Drew Carey started his hosting duties on The Price is Right Monday, taking over for Bob Barker after the rangy emcee retired with 35 under his belt, and the first thing I noticed was how much faster Carey talks. I’ll admit, I had not watched this CBS prize-giveaway institution since I was a grade schooler whiling away summer morning hours in the thrall of daytime game shows. But I remember Barker’s methodical baritone, usually a balancing, calming force opposite the hyperventilating cost guessers standing next to him onstage.

Carey has a less stentorian, more machine-gun style of delivery — he may have the crewcut-and-hornrimmed look of a ’60s TV host, but that’s where the similarity to those mannered ringleaders ends — and part of me hoped his move-it-along pace would allow for a professional comic’s ad-libbing in between the shout-outs to the announcer and descriptions of how each goofy consumer-goods game is played. On the show I watched, he got off one quick one — “I love you, Drew, thank you” one woman declared upon rushing to his side from the audience, to which Carey replied, “I like you as a friend” — but mostly Carey seemed earnestly intent on keeping this still defiantly unslick production rolling along, although he did always seem genuinely tickled by contestants’ unvarnished, shameless excitement at winning ski equipment or new wheels or a trip.

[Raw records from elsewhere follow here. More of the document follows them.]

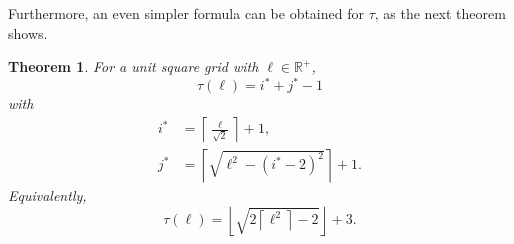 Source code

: \documentclass[12pt, a4paper]{article}
\newcommand{\funt}{\tau} %
\newcommand{\len}{\ell} %
\newcommand{\isoli}{i^\ast}
\newcommand{\jsoli}{j^\ast}
\newtheorem{theorem}{Theorem}%
\begin{document}
Furthermore, an even simpler formula can be obtained for $\funt$, as the next theorem shows.

\begin{theorem}
\label{theo: funt, sq, form}
For a unit square grid with $\len \in \mathbb R^+$,
\begin{equation}
\label{eq: theo: funt, sq, form; funt, with i, j}
\funt(\len) = \isoli+\jsoli-1
\end{equation}
with
\begin{align}
\label{eq: theo: funt, sq, form; i}
\isoli &= \left\lceil \frac{\len}{\sqrt{2}} \right\rceil + 1, \\
\label{eq: theo: funt, sq, form; j}
\jsoli &= \left\lceil \sqrt{\len^2-(\isoli-2)^2} \right\rceil + 1.
\end{align}
Equivalently,
\begin{equation}
\label{eq: theo: funt, sq, form; funt, simpler}
\funt(\len) = \left\lfloor \sqrt{2 \left\lceil \len^2 \right\rceil - 2} \right\rfloor + 3.
\end{equation}
\end{theorem}
\end{document}

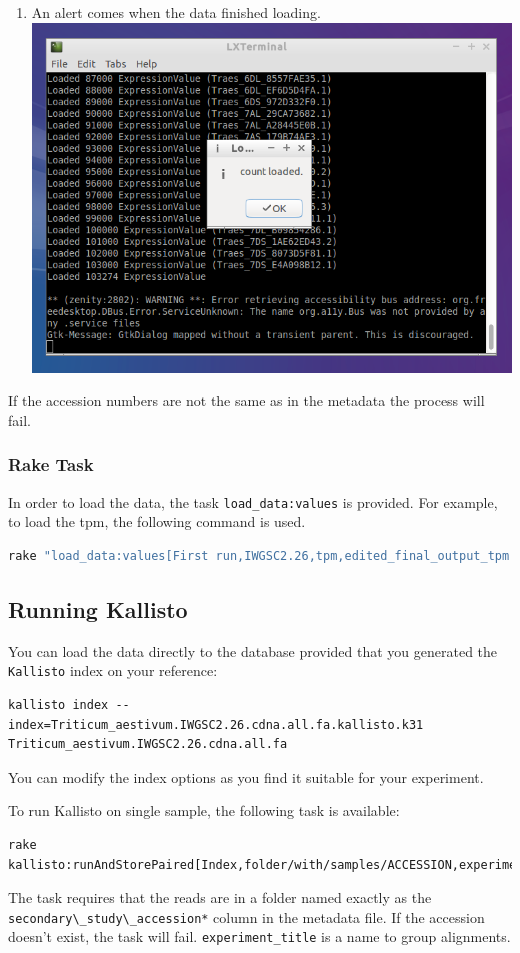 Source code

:\begin{enumerate}
\item
  An alert comes when the data finished loading.
  \includegraphics{images/LoadValues06.png}
\end{enumerate}

If the accession numbers are not the same as in the metadata the process
will fail.

\subsubsection{Rake Task}\label{rake-task}

In order to load the data, the task \lstinline!load_data:values! is
provided. For example, to load the tpm, the following command is used.

\begin{lstlisting}[language=sh]
rake "load_data:values[First run,IWGSC2.26,tpm,edited_final_output_tpm.txt]"
\end{lstlisting}

\subsection{Running Kallisto}\label{running-kallisto}

You can load the data directly to the database provided that you
generated the \lstinline!Kallisto! index on your reference:

\begin{lstlisting}
kallisto index --index=Triticum_aestivum.IWGSC2.26.cdna.all.fa.kallisto.k31 Triticum_aestivum.IWGSC2.26.cdna.all.fa
\end{lstlisting}

You can modify the index options as you find it suitable for your
experiment.

To run Kallisto on single sample, the following task is available:

\begin{lstlisting}
rake kallisto:runAndStorePaired[Index,folder/with/samples/ACCESSION,experiment_title,IWGSC2.26]
\end{lstlisting}

The task requires that the reads are in a folder named exactly as the
\lstinline!secondary\_study\_accession*! column in the metadata file. If
the accession doesn't exist, the task will fail.
\lstinline!experiment_title! is a name to group alignments.
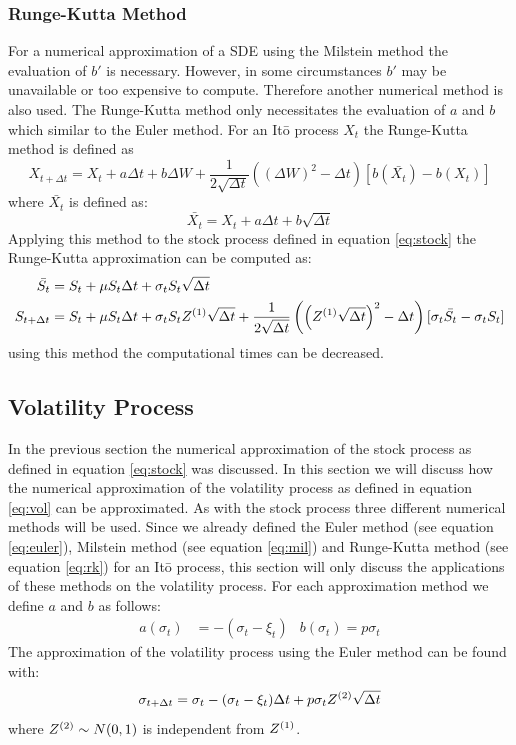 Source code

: \documentclass[a4paper,onecolumn,draft]{IEEEtran}
\begin{document}
\subsubsection{Runge-Kutta Method}
For a numerical approximation of a SDE using the Milstein method the
evaluation of $b'$ is necessary. However, in some circumstances $b'$ may be
unavailable or too expensive to compute. Therefore another numerical method
is also used. The Runge-Kutta method only necessitates the evaluation of $a$
and $b$ which similar to the Euler method. For an It\=o process $X_t$ the
Runge-Kutta method is defined as
\begin{equation}\label{eq:rk}
X_{t + \Delta t} = X_t + a\Delta t + b\Delta W + \frac{1}{2\sqrt{\Delta
t}}\left(\left(\Delta W\right)^2 - \Delta
t\right)[b\left(\bar{X_t}\right)-b(X_t)]
\end{equation}
where $\bar{X_t}$ is defined as:
\begin{equation}
\bar{X_t} = X_t + a\Delta t + b \sqrt{\Delta t}
\end{equation}
Applying this method to the stock process defined in equation \eqref{eq:stock}
the Runge-Kutta approximation can be computed as:
\begin{equation}
\begin{split}
\bar{S_t} &= S_t + \mu S_t\Delta t + \sigma_t S_t \sqrt{\Delta t}\\
S_{t + \Delta t} &= S_t + \mu S_t \Delta t + \sigma_t S_t Z^{(1)}\sqrt{\Delta
t} + \frac{1}{2\sqrt{\Delta t}}\left(\left(Z^{(1)}\sqrt{\Delta t}\right)^2 -
\Delta t\right)[\sigma_t\bar{S_t} - \sigma_t S_t]
\end{split}
\end{equation}
using this method the computational times can be decreased.

\subsection{Volatility Process}
In the previous section the numerical approximation of the stock process as
defined in equation \eqref{eq:stock} was discussed. In this section we will
discuss how the numerical approximation of the volatility process as defined
in equation \eqref{eq:vol} can be approximated. As with the stock process three
different numerical methods will be used. Since we already defined the Euler
method (see equation \eqref{eq:euler}), Milstein method (see equation
\eqref{eq:mil}) and Runge-Kutta method (see equation \eqref{eq:rk}) for an
It\=o process, this section will only discuss the applications of these
methods on the volatility process. For each approximation method we define $a$
and $b$ as follows:
\begin{align}
a(\sigma_t)&= -(\sigma_t - \xi_t) & b(\sigma_t) = p\sigma_t
\end{align}
The approximation of the volatility process using the Euler method can be
found with:
\begin{equation}
\sigma_{t + \Delta t} = \sigma_t - (\sigma_t - \xi_t)\Delta t +
	p\sigma_tZ^{(2)}\sqrt{\Delta t}
\end{equation}
where $Z^{(2)}\sim N(0, 1)$ is independent from $Z^{(1)}$.
\end{document}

But this is a road-tested, sitcom-hardened, improv-advocating joke teller we’re talking about here. Maybe he’s just trying to get past the karaoke period of mouthing a legend’s lines — even continuing Barker’s tradition of pleading at the end to control pet populations — before turning the show into his own. In any case, let’s hope Carey doesn’t wind up the “spayed and neutered” one.